ROY-CHOWDHURY:Hannah is a woman of many parts. She grows up during the witch-hunts in Salem, knows Native Americans, marries a seafaring adventurer. Yet every blurb of this book describes it as the story of a blonde woman who becomes the consort of  a Hindu rajah, although the rajah only appears in the last 80 pages. Do you feel your work is being exoticized and thus trivialized?

MUKHERJEE:Well, I have no control over blurbs. But I think as soon as a reader takes the trouble to read the book, that reader will respond ac­cording to his/her bag­gage. My book will ap­peal to people who like a good story with strong characters. Those who are Puritan schol­ars will find all sorts of nuggets about American colonial history. Those who are India buffs will find something else.
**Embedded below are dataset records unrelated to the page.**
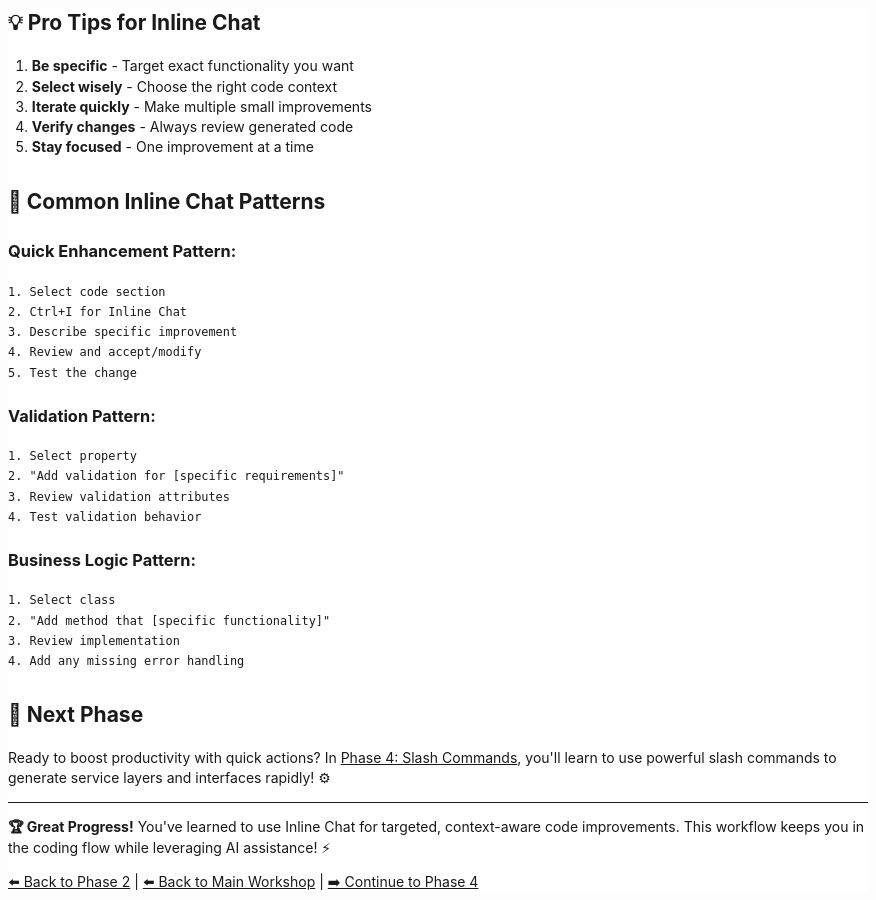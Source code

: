 ## 💡 Pro Tips for Inline Chat

1. **Be specific** - Target exact functionality you want
2. **Select wisely** - Choose the right code context
3. **Iterate quickly** - Make multiple small improvements
4. **Verify changes** - Always review generated code
5. **Stay focused** - One improvement at a time

## 🔄 Common Inline Chat Patterns

### Quick Enhancement Pattern:
```
1. Select code section
2. Ctrl+I for Inline Chat
3. Describe specific improvement
4. Review and accept/modify
5. Test the change
```

### Validation Pattern:
```
1. Select property
2. "Add validation for [specific requirements]"
3. Review validation attributes
4. Test validation behavior
```

### Business Logic Pattern:
```
1. Select class
2. "Add method that [specific functionality]"
3. Review implementation
4. Add any missing error handling
```

## 🎯 Next Phase

Ready to boost productivity with quick actions? In [Phase 4: Slash Commands](./phase4-slash-commands.md), you'll learn to use powerful slash commands to generate service layers and interfaces rapidly! ⚙️

---

**🏆 Great Progress!** You've learned to use Inline Chat for targeted, context-aware code improvements. This workflow keeps you in the coding flow while leveraging AI assistance! ⚡

[⬅️ Back to Phase 2](./phase2-copilot-chat.md) | [⬅️ Back to Main Workshop](../README.md) | [➡️ Continue to Phase 4](./phase4-slash-commands.md)
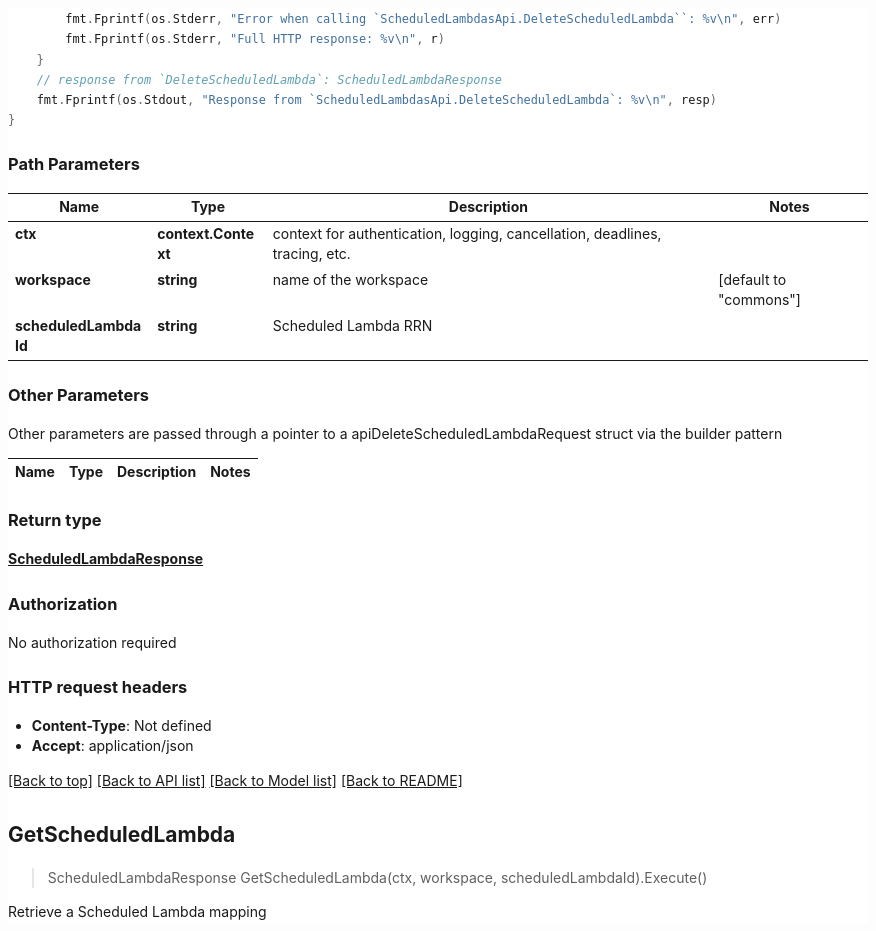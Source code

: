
 ```go
        fmt.Fprintf(os.Stderr, "Error when calling `ScheduledLambdasApi.DeleteScheduledLambda``: %v\n", err)
        fmt.Fprintf(os.Stderr, "Full HTTP response: %v\n", r)
    }
    // response from `DeleteScheduledLambda`: ScheduledLambdaResponse
    fmt.Fprintf(os.Stdout, "Response from `ScheduledLambdasApi.DeleteScheduledLambda`: %v\n", resp)
}
```

### Path Parameters


Name | Type | Description  | Notes
------------- | ------------- | ------------- | -------------
**ctx** | **context.Context** | context for authentication, logging, cancellation, deadlines, tracing, etc.
**workspace** | **string** | name of the workspace | [default to &quot;commons&quot;]
**scheduledLambdaId** | **string** | Scheduled Lambda RRN | 

### Other Parameters

Other parameters are passed through a pointer to a apiDeleteScheduledLambdaRequest struct via the builder pattern


Name | Type | Description  | Notes
------------- | ------------- | ------------- | -------------



### Return type

[**ScheduledLambdaResponse**](ScheduledLambdaResponse.md)

### Authorization

No authorization required

### HTTP request headers

- **Content-Type**: Not defined
- **Accept**: application/json

[[Back to top]](#) [[Back to API list]](../README.md#documentation-for-api-endpoints)
[[Back to Model list]](../README.md#documentation-for-models)
[[Back to README]](../README.md)


## GetScheduledLambda

> ScheduledLambdaResponse GetScheduledLambda(ctx, workspace, scheduledLambdaId).Execute()

Retrieve a Scheduled Lambda mapping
My aesthetics are derived from the Mughal miniature where there are a hundred points of focus. I wanted that kind of exuberance and mul­tilayering. So there are many many stories happening in this book—Peter the Great passes through incognito, as does Captain Kidd.

ROY-CHOWDHURY:What makes his­tory so fascinating are the gaps in it. But today every minute detail of information is available and stored. What would you do in writing the story of a 20th century Hannah Masters when you find there are no gaps to fill?

MUKHERJEE: His­tory is interactive. It is not given to you. You try to make what you can out of the haphazard data. I didn’t want peo­ple to sit back passively and receive a historical novel. I wanted Beigh [the 20th century woman trying to piece together the story of Hannah Masters] with the help of her [Indian] scientist boyfriend Venn Iyer, toexperience history. I am thinking of Venn as the new American pio­neer who helps Beigh, the heir to the old American dream, to complete her identifica­tion of Hannah.

And this is where I’m saying you must respect the primacy of the writer’s imagination. It isn’t about putting to­gether verifiable data. It’s about intuiting larger truths in the ways in which the human mind works. To me imagination is everything—research is a way of buttressing in­tuition. I refuse to reduce novels to ethnography.

ROY-CHOWDHURY: In a short story called “The Tenant,” you described a Dr.Chatterjee like this: “he wants to live and work in America, but give back nothing except taxes.” What do you feel you are giving back?

MUKHERJEE: I believe, I hope, that I am contributing to the rein­vention of America, to this two-way transformation. Not only am I no longer the Bengali I was in Calcutta and would have been had I spent the last 30 years there, but the people around me—whether in New York or Iowa or Cali­fornia—are also changed by me and thousands like me.

Sandip Roy-Chowdhury is a software engi­neer with Central Point Software.